**DATA IN THIS EXERCISE**

*** Block opens ***

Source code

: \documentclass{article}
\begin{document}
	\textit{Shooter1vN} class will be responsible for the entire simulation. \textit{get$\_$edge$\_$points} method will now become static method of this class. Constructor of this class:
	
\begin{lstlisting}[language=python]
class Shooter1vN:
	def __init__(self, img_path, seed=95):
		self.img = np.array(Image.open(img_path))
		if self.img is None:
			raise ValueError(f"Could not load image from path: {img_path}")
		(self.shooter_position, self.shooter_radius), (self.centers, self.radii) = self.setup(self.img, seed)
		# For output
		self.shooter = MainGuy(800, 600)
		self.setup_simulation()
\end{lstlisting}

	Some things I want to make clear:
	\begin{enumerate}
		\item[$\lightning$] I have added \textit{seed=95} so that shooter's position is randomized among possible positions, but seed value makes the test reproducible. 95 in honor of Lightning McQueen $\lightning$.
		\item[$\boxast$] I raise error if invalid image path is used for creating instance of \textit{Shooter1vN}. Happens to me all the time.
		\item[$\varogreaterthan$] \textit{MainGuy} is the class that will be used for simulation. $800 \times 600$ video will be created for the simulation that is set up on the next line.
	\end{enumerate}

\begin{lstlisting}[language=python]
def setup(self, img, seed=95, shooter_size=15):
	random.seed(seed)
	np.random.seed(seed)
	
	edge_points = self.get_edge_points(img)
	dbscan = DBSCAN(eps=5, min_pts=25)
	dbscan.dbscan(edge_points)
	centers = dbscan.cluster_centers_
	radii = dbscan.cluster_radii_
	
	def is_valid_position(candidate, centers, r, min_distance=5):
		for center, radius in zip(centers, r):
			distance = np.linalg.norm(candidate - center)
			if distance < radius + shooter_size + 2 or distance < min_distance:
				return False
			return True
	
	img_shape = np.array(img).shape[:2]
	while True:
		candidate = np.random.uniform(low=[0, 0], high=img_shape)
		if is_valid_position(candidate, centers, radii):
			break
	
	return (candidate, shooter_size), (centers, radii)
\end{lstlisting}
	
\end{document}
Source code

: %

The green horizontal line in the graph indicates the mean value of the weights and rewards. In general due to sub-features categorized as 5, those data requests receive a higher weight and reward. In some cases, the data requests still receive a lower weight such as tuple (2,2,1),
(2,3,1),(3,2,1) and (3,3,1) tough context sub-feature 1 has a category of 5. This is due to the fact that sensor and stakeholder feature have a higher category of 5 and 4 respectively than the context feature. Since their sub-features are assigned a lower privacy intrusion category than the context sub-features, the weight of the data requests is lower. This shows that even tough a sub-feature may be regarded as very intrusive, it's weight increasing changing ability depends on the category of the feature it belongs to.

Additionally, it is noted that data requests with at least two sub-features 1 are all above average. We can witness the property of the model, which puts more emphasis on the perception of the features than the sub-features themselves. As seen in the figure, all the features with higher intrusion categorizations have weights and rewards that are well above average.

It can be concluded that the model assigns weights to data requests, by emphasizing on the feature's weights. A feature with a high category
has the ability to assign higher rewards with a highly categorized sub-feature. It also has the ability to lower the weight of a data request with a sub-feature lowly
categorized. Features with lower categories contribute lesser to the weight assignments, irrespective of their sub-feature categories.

*** Block closes ***

Go through the material and copy each line that contains "dbscan".

	dbscan = DBSCAN(eps=5, min_pts=25)
	dbscan.dbscan(edge_points)
	centers = dbscan.cluster_centers_
	radii = dbscan.cluster_radii_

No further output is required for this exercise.